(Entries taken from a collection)
==*==
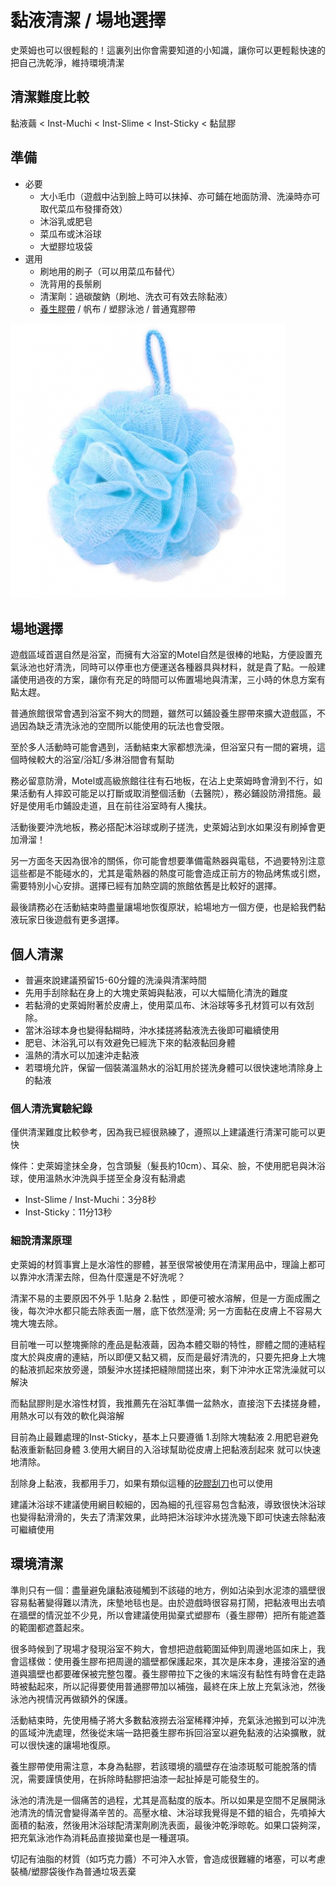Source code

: 黏液清潔 / 場地選擇
=====

史萊姆也可以很輕鬆的！這裏列出你會需要知道的小知識，讓你可以更輕鬆快速的把自己洗乾淨，維持環境清潔

## 清潔難度比較

黏液繭 < Inst-Muchi < Inst-Slime < Inst-Sticky < 黏鼠膠

## 準備

* 必要
  * 大小毛巾（遊戲中沾到臉上時可以抹掉、亦可鋪在地面防滑、洗澡時亦可取代菜瓜布發揮奇效）
  * 沐浴乳或肥皂
  * 菜瓜布或沐浴球
  * 大塑膠垃圾袋
* 選用
  * 刷地用的刷子（可以用菜瓜布替代）
  * 洗背用的長鬃刷
  * 清潔劑：過碳酸鈉（刷地、洗衣可有效去除黏液）
  * [養生膠帶](https://www.google.com/search?client=firefox-b-d&q=%E9%A4%8A%E7%94%9F%E8%86%A0%E5%B8%B6) / 帆布 / 塑膠泳池 / 普通寬膠帶

![沐浴球](imgs/clean_tool1.jpg)

## 場地選擇

遊戲區域首選自然是浴室，而擁有大浴室的Motel自然是很棒的地點，方便設置充氣泳池也好清洗，同時可以停車也方便運送各種器具與材料，就是貴了點。一般建議使用過夜的方案，讓你有充足的時間可以佈置場地與清潔，三小時的休息方案有點太趕。

普通旅館很常會遇到浴室不夠大的問題，雖然可以鋪設養生膠帶來擴大遊戲區，不過因為缺乏清洗泳池的空間所以能使用的玩法也會受限。

至於多人活動時可能會遇到，活動結束大家都想洗澡，但浴室只有一間的窘境，這個時候較大的浴室/浴缸/多淋浴間會有幫助

務必留意防滑，Motel或高級旅館往往有石地板，在沾上史萊姆時會滑到不行，如果活動有人摔跤可能足以打斷或取消整個活動（去醫院），務必鋪設防滑措施。最好是使用毛巾鋪設走道，且在前往浴室時有人攙扶。

活動後要沖洗地板，務必搭配沐浴球或刷子搓洗，史萊姆沾到水如果沒有刷掉會更加滑溜！

另一方面冬天因為很冷的關係，你可能會想要準備電熱器與電毯，不過要特別注意這些都是不能碰水的，尤其是電熱器的熱度可能會造成正前方的物品烤焦或引燃，需要特別小心安排。選擇已經有加熱空調的旅館依舊是比較好的選擇。

最後請務必在活動結束時盡量讓場地恢復原狀，給場地方一個方便，也是給我們黏液玩家日後遊戲有更多選擇。

## 個人清潔

* 普遍來說建議預留15-60分鐘的洗澡與清潔時間
* 先用手刮除黏在身上的大塊史萊姆與黏液，可以大幅簡化清洗的難度
* 若黏滑的史萊姆附著於皮膚上，使用菜瓜布、沐浴球等多孔材質可以有效刮除。
* 當沐浴球本身也變得黏糊時，沖水揉搓將黏液洗去後即可繼續使用
* 肥皂、沐浴乳可以有效避免已經洗下來的黏液黏回身體
* 溫熱的清水可以加速沖走黏液
* 若環境允許，保留一個裝滿溫熱水的浴缸用於搓洗身體可以很快速地清除身上的黏液

### 個人清洗實驗紀錄

僅供清潔難度比較參考，因為我已經很熟練了，遵照以上建議進行清潔可能可以更快

條件：史萊姆塗抹全身，包含頭髮（髮長約10cm）、耳朵、臉，不使用肥皂與沐浴球，使用溫熱水沖洗與手搓至全身沒有黏滑處

* Inst-Slime / Inst-Muchi：3分8秒
* Inst-Sticky：11分13秒

### 細說清潔原理

史萊姆的材質事實上是水溶性的膠體，甚至很常被使用在清潔用品中，理論上都可以靠沖水清潔去除，但為什麼還是不好洗呢？

清潔不易的主要原因不外乎 1.貼身 2.黏性 ，即便可被水溶解，但是一方面成團之後，每次沖水都只能去除表面一層，底下依然溼滑; 另一方面黏在皮膚上不容易大塊大塊去除。

目前唯一可以整塊撕除的產品是黏液繭，因為本體交聯的特性，膠體之間的連結程度大於與皮膚的連結，所以即便又黏又稠，反而是最好清洗的，只要先把身上大塊的黏液抓起來放旁邊，頭髮沖水搓揉把縫隙間搓出來，剩下沖沖水正常洗澡就可以解決

而黏鼠膠則是水溶性材質，我推薦先在浴缸準備一盆熱水，直接泡下去揉搓身體，用熱水可以有效的軟化與溶解

目前為止最難處理的Inst-Sticky，基本上只要遵循 1.刮除大塊黏液 2.用肥皂避免黏液重新黏回身體 3.使用大網目的入浴球幫助從皮膚上把黏液刮起來 就可以快速地清除。

刮除身上黏液，我都用手刀，如果有類似這種的[矽膠刮刀](https://www.muji.com/tw/products/cmdty/detail/4945247109139)也可以使用

建議沐浴球不建議使用網目較細的，因為細的孔徑容易包含黏液，導致很快沐浴球也變得黏滑滑的，失去了清潔效果，此時把沐浴球沖水搓洗幾下即可快速去除黏液可繼續使用

## 環境清潔

準則只有一個：盡量避免讓黏液碰觸到不該碰的地方，例如沾染到水泥漆的牆壁很容易黏著變得難以清洗，床墊地毯也是。由於遊戲時很容易打鬧，把黏液甩出去噴在牆壁的情況並不少見，所以會建議使用拋棄式塑膠布（養生膠帶）把所有能遮蓋的範圍都遮蓋起來。

很多時候到了現場才發現浴室不夠大，會想把遊戲範圍延伸到周邊地區如床上，我會這樣做：使用養生膠布把周邊的牆壁都保護起來，其次是床本身，連接浴室的通道與牆壁也都要確保被完整包覆。養生膠帶拉下之後的末端沒有黏性有時會在走路時被黏起來，所以記得要使用普通膠帶加以補強，最終在床上放上充氣泳池，然後泳池內視情況再做額外的保護。

活動結束時，先使用桶子將大多數黏液撈去浴室稀釋沖掉，充氣泳池搬到可以沖洗的區域沖洗處理，然後從末端一路把養生膠布拆回浴室以避免黏液的沾染擴散，就可以很快速的讓場地復原。

養生膠帶使用需注意，本身為黏膠，若該環境的牆壁存在油漆斑駁可能脫落的情況，需要謹慎使用，在拆除時黏膠把油漆一起扯掉是可能發生的。

泳池的清洗是一個痛苦的過程，尤其是高黏度的版本。所以如果是空間不足展開泳池清洗的情況會變得滿辛苦的。高壓水槍、沐浴球我覺得是不錯的組合，先噴掉大面積的黏液，然後用沐浴球配清潔劑刷洗表面，最後沖乾淨晾乾。如果口袋夠深，把充氣泳池作為消耗品直接拋棄也是一種選項。

切記有油脂的材質（如巧克力醬）不可沖入水管，會造成很難纏的堵塞，可以考慮裝桶/塑膠袋後作為普通垃圾丟棄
==*==
Repeat, word for word and with no pictures, only the lines running from the beginning of the data to the line that contains "務必留意防滑，Motel或高".

Source code

: 黏液清潔 / 場地選擇
=====

史萊姆也可以很輕鬆的！這裏列出你會需要知道的小知識，讓你可以更輕鬆快速的把自己洗乾淨，維持環境清潔

## 清潔難度比較

黏液繭 < Inst-Muchi < Inst-Slime < Inst-Sticky < 黏鼠膠

## 準備

* 必要
  * 大小毛巾（遊戲中沾到臉上時可以抹掉、亦可鋪在地面防滑、洗澡時亦可取代菜瓜布發揮奇效）
  * 沐浴乳或肥皂
  * 菜瓜布或沐浴球
  * 大塑膠垃圾袋
* 選用
  * 刷地用的刷子（可以用菜瓜布替代）
  * 洗背用的長鬃刷
  * 清潔劑：過碳酸鈉（刷地、洗衣可有效去除黏液）
  * [養生膠帶](https://www.google.com/search?client=firefox-b-d&q=%E9%A4%8A%E7%94%9F%E8%86%A0%E5%B8%B6) / 帆布 / 塑膠泳池 / 普通寬膠帶

![沐浴球](imgs/clean_tool1.jpg)

## 場地選擇

遊戲區域首選自然是浴室，而擁有大浴室的Motel自然是很棒的地點，方便設置充氣泳池也好清洗，同時可以停車也方便運送各種器具與材料，就是貴了點。一般建議使用過夜的方案，讓你有充足的時間可以佈置場地與清潔，三小時的休息方案有點太趕。

普通旅館很常會遇到浴室不夠大的問題，雖然可以鋪設養生膠帶來擴大遊戲區，不過因為缺乏清洗泳池的空間所以能使用的玩法也會受限。

至於多人活動時可能會遇到，活動結束大家都想洗澡，但浴室只有一間的窘境，這個時候較大的浴室/浴缸/多淋浴間會有幫助

務必留意防滑，Motel或高級旅館往往有石地板，在沾上史萊姆時會滑到不行，如果活動有人摔跤可能足以打斷或取消整個活動（去醫院），務必鋪設防滑措施。最好是使用毛巾鋪設走道，且在前往浴室時有人攙扶。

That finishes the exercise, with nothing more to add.